A friend of mine from days gone by called me yesterday on my desk phone. In the three years I've been in my current job, my desk phone has rung three times. I figured I had done something horribly wrong somewhere and this was the way they were going to can me.
But, no sweat. It was my old friend, Craig. We were partners in the 1980s, and unlike so many relationships in life, we've stayed friends though we haven't seen each other for two decades and haven't worked together for three.
"George," he said, "I don't understand anything anymore. We get elaborate briefs with big ambitions."
"That's good. Big ambition is always good."
"I'm talking about a brief that says our job is to reverse two-decades of declining sales and loss of marketshare. These are the briefs I've been waiting my whole career for."
Again I said, "That's good."
"But wait," he temporized. "Then I get to the part of the brief where they lay out the creative deliverables."
I hate the word deliverable, so I clarified.
"You mean the stuff you're supposed to make."
"That's right," he said. "So we have this big ambitious brief meant to shake up an established market and reach new prospects."
At this point there were some people hovering around my desk and I needed to move the conversation along. Modern productivity as interpreted by an open-plan office means it's impossible to have a proper conversation.
"Then I get to the stuff we're supposed to make. The stuff we're supposed to make to reach a target that has more ad-blockers than President Trump has too-long ties. The stuff we're supposed to make to promote a new product. The stuff we're supposed to make to reverse a sales decline. The stuff we're supposed to make to have impact."
"Yeah?"
"A rich media banner, a page takeover, some 300x250s, a Facebook carousel and some 728x90s."

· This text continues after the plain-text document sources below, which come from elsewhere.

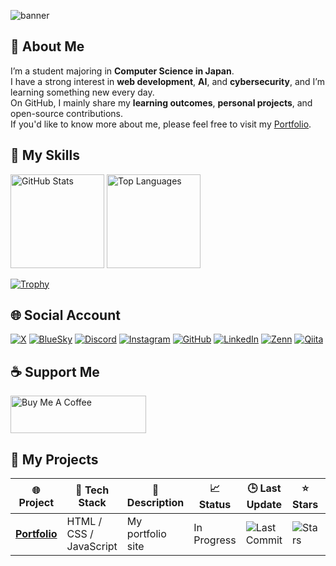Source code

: ![banner](https://pbs.twimg.com/profile_banners/21089269/1737703120/1500x500)

## 👋 About Me

I’m a student majoring in **Computer Science in Japan**.  
I have a strong interest in **web development**, **AI**, and **cybersecurity**, and I’m learning something new every day.  
On GitHub, I mainly share my **learning outcomes**, **personal projects**, and open-source contributions.  
If you'd like to know more about me, please feel free to visit my [Portfolio](https://ibit.dev/).



## 🧠 My Skills

<p align="left"> 
  <img alt="GitHub Stats" height="150px" src="https://github-readme-stats.vercel.app/api?username=ibit&hide=issues&show_icons=true&bg_color=30,e96443,904e95&title_color=fff&text_color=fff" />
  <img alt="Top Languages" height="150px" src="https://github-readme-stats.vercel.app/api/top-langs/?username=ibit&layout=compact&bg_color=30,e96443,904e95&title_color=fff&text_color=fff" />
</p>

[![Trophy](https://github-profile-trophy.vercel.app/?username=ibit&bg_color=30,e96443,904e95&title_color=fff&text_color=fff)](https://github.com/ryo-ma/github-profile-trophy)



## 🌐 Social Account

[![X](https://img.shields.io/badge/Twitter-%231DA1F2.svg?style=for-the-badge&logo=Twitter&logoColor=white)](https://twitter.com/ibit)
[![BlueSky](https://img.shields.io/badge/BlueSky-00A1F1.svg?style=for-the-badge&logo=bird&logoColor=white)](https://bsky.app/profile/ibit.bsky.social)
[![Discord](https://img.shields.io/badge/Discord-%237289DA.svg?style=for-the-badge&logo=discord&logoColor=white)](https://discord.gg/ibit.dev)
[![Instagram](https://img.shields.io/badge/Instagram-%23E4405F.svg?style=for-the-badge&logo=Instagram&logoColor=white)](https://instagram.com/yourusername)
[![GitHub](https://img.shields.io/badge/Github-181717.svg?style=for-the-badge&logo=github&logoColor=white)](https://github.com/ibit)
[![LinkedIn](https://img.shields.io/badge/LinkedIn-%230077B5.svg?style=for-the-badge&logo=linkedin&logoColor=white)](https://www.linkedin.com/in/this-is-ibit)
[![Zenn](https://img.shields.io/badge/Zenn-3EA8FF.svg?style=for-the-badge&logo=zenn&logoColor=white)](https://zenn.dev/ibit)
[![Qiita](https://img.shields.io/badge/Qiita-55C500.svg?style=for-the-badge&logo=qiita&logoColor=white)](https://qiita.com/ibit)



## ☕ Support Me

<a href="https://www.buymeacoffee.com/ibit" target="_blank">
  <img src="https://cdn.buymeacoffee.com/buttons/v2/default-yellow.png" alt="Buy Me A Coffee" height="60px" width="217px" />
</a>



## 🚀 My Projects

<table>
  <thead>
    <tr>
      <th>🌐 Project</th>
      <th>🔧 Tech Stack</th>
      <th>📘 Description</th>
      <th>📈 Status</th>
      <th>🕒 Last Update</th>
      <th>⭐ Stars</th>
      <th>🔗 Demo</th>
    </tr>
  </thead>
  <tbody>
    <tr>
      <td><a href="https://github.com/ibit/portfolio"><b>Portfolio</b></a></td>
      <td>HTML / CSS / JavaScript</td>
      <td>My portfolio site</td>
      <td>In Progress</td>
      <td><img alt="Last Commit" src="https://img.shields.io/github/last-commit/ibit/website?style=flat-square&labelColor=343b41" /></td>
      <td><img alt="Stars" src="https://img.shields.io/github/stars/ibit/website?style=flat-square&labelColor=343b41"/></td>
      <td><a href="https://ibit.dev/">ibit.dev</a></td>
    </tr>
  </tbody>
</table>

I laughed. But only to keep from screaming.
"You know what I've learned after almost forty years in the business?" Craig said. "You can't get something for nothing. If you want a big impact, you need a big platform."
"Didn't we learn that in 3rd grade," I asked, plaintively.
"They teach it in 3rd grade. They just don't teach it in business school."
"Fuck," I said sagely.
"I gotta go," Craig said. "These 728x90s won't write themselves."